ACTION ITEM — The result should be every line of the listing that holds the word "after".
------------------------------------------------
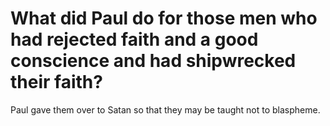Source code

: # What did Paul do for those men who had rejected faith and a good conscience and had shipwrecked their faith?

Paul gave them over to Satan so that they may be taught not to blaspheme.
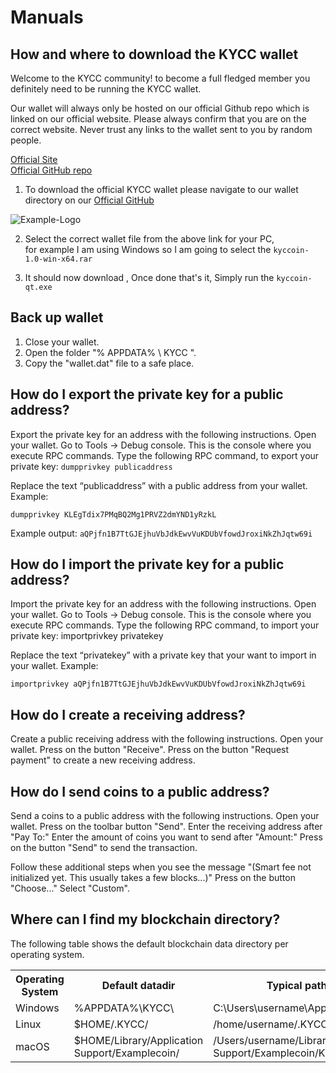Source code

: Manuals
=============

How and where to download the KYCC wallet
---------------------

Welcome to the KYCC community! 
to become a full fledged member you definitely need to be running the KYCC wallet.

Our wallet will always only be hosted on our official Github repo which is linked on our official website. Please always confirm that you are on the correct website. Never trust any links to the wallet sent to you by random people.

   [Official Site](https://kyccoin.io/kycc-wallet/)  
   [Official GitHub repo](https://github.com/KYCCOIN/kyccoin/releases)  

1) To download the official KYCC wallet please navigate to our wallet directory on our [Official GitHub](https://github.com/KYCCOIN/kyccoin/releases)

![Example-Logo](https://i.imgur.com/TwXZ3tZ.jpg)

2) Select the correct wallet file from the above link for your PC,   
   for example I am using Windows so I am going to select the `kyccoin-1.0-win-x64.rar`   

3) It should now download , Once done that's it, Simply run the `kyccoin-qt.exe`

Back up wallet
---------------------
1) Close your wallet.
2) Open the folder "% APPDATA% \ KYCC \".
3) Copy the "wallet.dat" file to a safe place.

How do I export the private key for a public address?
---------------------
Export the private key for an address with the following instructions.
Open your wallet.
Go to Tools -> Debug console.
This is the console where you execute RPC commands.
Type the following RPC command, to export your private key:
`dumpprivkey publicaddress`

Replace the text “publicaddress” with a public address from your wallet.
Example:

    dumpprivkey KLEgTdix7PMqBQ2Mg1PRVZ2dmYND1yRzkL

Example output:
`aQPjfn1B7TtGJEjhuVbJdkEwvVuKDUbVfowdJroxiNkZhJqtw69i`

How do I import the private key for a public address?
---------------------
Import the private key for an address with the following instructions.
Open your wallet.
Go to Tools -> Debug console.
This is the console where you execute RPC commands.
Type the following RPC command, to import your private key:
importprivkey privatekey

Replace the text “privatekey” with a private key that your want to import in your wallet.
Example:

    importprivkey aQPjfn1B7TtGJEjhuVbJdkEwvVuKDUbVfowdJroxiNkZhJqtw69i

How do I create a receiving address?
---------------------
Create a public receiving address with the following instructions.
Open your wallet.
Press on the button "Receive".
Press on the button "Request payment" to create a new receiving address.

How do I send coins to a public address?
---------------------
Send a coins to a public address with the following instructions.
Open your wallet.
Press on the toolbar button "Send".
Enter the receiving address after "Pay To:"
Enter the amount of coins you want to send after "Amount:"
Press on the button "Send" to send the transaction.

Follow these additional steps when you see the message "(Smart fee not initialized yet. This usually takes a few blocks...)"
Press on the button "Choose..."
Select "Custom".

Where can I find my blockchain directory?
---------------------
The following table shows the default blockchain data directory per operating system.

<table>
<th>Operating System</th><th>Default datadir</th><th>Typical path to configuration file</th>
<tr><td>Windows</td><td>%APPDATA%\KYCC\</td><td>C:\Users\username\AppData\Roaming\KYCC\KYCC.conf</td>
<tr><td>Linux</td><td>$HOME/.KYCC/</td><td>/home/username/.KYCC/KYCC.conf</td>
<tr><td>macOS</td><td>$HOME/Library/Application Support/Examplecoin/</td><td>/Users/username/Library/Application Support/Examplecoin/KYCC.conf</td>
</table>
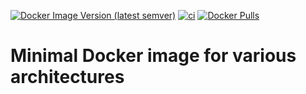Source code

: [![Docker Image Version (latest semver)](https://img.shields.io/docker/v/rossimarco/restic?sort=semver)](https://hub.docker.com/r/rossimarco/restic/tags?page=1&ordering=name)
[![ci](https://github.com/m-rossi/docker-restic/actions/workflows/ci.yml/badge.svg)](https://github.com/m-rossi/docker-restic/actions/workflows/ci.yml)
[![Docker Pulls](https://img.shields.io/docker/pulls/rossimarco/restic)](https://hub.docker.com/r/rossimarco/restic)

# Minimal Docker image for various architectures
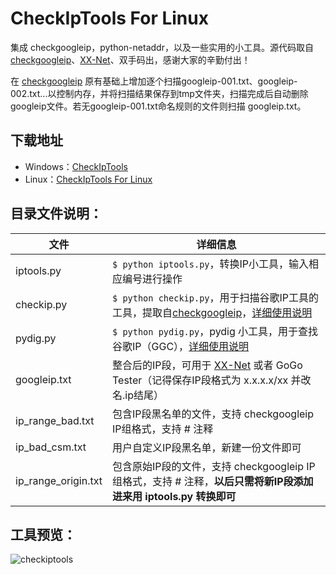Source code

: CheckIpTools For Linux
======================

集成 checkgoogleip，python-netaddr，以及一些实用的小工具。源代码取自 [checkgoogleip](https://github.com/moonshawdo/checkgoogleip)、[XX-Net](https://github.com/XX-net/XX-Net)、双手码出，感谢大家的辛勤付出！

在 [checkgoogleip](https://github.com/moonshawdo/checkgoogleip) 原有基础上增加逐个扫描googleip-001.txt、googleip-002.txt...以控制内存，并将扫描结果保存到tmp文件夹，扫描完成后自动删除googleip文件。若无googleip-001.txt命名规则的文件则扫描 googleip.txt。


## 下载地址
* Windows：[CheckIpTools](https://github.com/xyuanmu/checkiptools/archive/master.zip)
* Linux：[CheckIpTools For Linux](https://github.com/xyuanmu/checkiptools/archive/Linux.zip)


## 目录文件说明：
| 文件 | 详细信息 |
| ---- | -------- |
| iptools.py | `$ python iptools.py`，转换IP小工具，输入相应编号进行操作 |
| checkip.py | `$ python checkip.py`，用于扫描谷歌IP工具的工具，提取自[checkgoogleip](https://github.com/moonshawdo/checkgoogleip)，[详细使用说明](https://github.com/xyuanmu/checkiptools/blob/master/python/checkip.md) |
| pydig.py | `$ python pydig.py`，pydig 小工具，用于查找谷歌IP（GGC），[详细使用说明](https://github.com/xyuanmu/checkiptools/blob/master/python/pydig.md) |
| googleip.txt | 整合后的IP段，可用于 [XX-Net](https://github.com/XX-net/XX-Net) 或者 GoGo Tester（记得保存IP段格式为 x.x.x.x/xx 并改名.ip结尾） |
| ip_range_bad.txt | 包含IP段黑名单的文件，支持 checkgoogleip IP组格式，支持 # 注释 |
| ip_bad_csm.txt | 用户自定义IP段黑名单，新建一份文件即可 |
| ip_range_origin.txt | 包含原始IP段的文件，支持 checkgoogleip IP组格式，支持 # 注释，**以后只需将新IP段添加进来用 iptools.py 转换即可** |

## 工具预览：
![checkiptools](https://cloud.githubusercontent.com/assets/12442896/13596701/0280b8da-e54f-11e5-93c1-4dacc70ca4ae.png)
------------------------------------------------
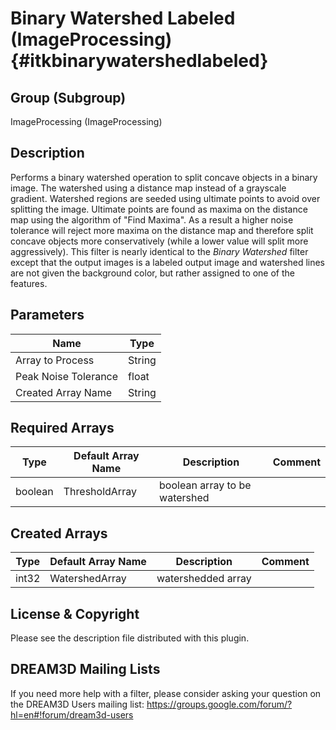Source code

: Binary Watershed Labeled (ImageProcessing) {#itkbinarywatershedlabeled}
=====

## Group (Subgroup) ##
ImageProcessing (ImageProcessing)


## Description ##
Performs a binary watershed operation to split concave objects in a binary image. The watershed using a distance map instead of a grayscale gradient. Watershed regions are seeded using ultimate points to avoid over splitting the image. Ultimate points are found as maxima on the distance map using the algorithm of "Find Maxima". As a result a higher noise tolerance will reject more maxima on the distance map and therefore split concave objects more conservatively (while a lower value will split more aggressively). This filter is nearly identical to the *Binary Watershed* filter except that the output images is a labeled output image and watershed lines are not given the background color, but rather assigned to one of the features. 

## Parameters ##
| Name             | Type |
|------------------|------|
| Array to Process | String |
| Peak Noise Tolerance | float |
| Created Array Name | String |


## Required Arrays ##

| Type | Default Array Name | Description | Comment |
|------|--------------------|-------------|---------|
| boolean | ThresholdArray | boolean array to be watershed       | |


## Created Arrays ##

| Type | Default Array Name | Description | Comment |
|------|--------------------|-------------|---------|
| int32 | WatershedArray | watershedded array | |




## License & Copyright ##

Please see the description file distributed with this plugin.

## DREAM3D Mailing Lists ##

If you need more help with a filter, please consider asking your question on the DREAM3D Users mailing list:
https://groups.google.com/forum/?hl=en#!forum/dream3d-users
------------------------------------------------
OUTPUT OF THE TASK —
Enter the receiving address after "Pay To:"
Enter the amount of coins you want to send after "Amount:"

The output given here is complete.